Picture this: It’s 2035 and Canada is well on its way to reaching its climate goals.
The country’s power system is almost entirely clean – hydro and nuclear, and wind and solar. Natural gas has dwindled. Domestic oil demand is also down a lot, as electric vehicles – a government-subsidized curiosity back in 2022 – are commonplace.
But this picture of 2035 might also surprise: Canada still produces a lot of oil and gas – and remains a top exporter of both fossil fuels.
The policy and legal foundations for this potential future go back to the late 2010s. Of particular note was what happened in 2018: Ottawa imposed an economy-wide and escalating price on carbon; invested many billions in the export-capacity boosting Trans Mountain oil pipeline and expansion; and, with little public attention, started drawing up new climate rules for reviews of proposed industrial projects, dubbed the strategic assessment of climate change.
Some said it was contradictory for Canada to aim to slash greenhouse gas emissions at home, while continuing to sell volumes of gas and oil – the latter a source of national wealth that accounted for one-seventh of the country’s exports.
This spring, 2022, the many details of how to make these two big goals real started to take clearer shape.
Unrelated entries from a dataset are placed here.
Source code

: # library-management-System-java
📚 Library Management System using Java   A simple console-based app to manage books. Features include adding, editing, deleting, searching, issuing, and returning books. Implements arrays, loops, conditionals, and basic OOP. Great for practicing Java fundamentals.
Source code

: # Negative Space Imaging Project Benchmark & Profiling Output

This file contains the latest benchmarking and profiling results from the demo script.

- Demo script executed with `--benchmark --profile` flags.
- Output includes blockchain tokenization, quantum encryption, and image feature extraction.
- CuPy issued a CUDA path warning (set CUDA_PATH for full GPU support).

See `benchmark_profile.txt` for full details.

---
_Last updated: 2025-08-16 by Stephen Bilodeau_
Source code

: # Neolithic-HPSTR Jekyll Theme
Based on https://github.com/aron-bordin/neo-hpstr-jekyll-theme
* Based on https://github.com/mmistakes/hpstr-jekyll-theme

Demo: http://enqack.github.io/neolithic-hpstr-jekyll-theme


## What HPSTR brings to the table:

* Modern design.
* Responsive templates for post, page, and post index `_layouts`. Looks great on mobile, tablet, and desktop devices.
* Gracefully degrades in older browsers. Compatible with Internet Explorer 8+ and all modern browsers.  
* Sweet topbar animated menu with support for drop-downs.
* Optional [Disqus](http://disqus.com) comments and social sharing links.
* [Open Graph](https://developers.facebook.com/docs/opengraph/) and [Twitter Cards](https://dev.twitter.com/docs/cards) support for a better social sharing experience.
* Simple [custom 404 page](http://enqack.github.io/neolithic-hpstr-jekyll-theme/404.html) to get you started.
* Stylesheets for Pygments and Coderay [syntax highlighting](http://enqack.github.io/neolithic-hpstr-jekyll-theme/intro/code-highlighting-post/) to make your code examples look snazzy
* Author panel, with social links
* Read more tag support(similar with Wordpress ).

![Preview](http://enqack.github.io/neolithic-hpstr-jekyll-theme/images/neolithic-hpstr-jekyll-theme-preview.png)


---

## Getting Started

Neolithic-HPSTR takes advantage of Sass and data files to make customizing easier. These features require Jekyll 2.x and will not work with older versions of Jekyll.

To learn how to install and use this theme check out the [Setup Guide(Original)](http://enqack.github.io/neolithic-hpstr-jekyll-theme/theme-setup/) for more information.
Ottawa’s latest plan to reduce emissions landed in late March. It sketched out aggressive cuts in oil and gas emissions – but not production. The hope is to transform Canada’s relatively dirty oil sands into something relatively far better. In early April’s budget, there was $7.1-billion through 2030 to split the cost with industry to build up carbon capture.
On April 6 came another policy puzzle piece, and two examples of how more oil can – and can’t – work.
Seeing a global market that will in years ahead move away from fossil fuels, Ottawa is working on standards for “best-in-class” projects “to transform Canada into the cleanest global oil and gas producer.”
That’s why Ottawa approved the Bay du Nord offshore project in Newfoundland, which could start pumping oil in 2028, with peak production of 200,000 barrels a day. Per-barrel emissions would be low. At the same time, Ottawa told Suncor much more work was required on its plan to mine new ground, and 225,000 barrels of bitumen a day, in the oil sands in 2030, as old mines tap out.
Suncor’s initial submission included hefty climate-heating emissions of three megatonnes of carbon a year – about 12 times that of Bay du Nord. Ottawa told Suncor the plan would likely be rejected; Suncor asked for more time to come up with a smarter, lower-emission plan.
Ottawa’s response to Suncor and Bay du Nord – an openness to new oil projects, if they meet reasonable yet top-tier climate standards – is the right approach.
This is the bargain and the reality: Canada can only affect demand within its borders. That’s the basis of international climate deals from Kyoto onward. We need to hammer down domestic use of fossil fuels, but so long as global demand continues, Canada should have no qualms about capturing an ever greater share of it – while aiming to make this country’s oil the world’s least polluting.
In the International Energy Agency’s reckoning of net zero in 2050, the world will use a quarter of the oil it does today, and half the gas. The industry will shrink. Competition will intensify. For Canada, getting ready, and fast, is essential.
It’s time to get more ambitious. The oil sands in large part exist because of government support. Back in the 1960s, Suncor was the first miner of the vast expanses of bitumen on the banks of the Athabasca River. This was a lead-gold alchemy, turning tarry muck into synthetic oil to be refined into gasoline. Canada showed real tech savvy.
Let’s do it again. The oil sands industry promises net zero in 2050. Why not 2040?
This sort of politics isn’t easy to talk about today. Conservatives shout that Liberals are anti-oil, which isn’t quite true. But the Liberals mostly want to talk about climate – their brand – and not how important the oil industry is to our economy. The way forward, for a country built on natural resources, is in the difficult middle ground.
Picture this: It’s 2035, and Canada uses barely any fossil fuels at home and still exports a bunch of oil and gas. And the oil sands are five years – not 15 – away from net zero.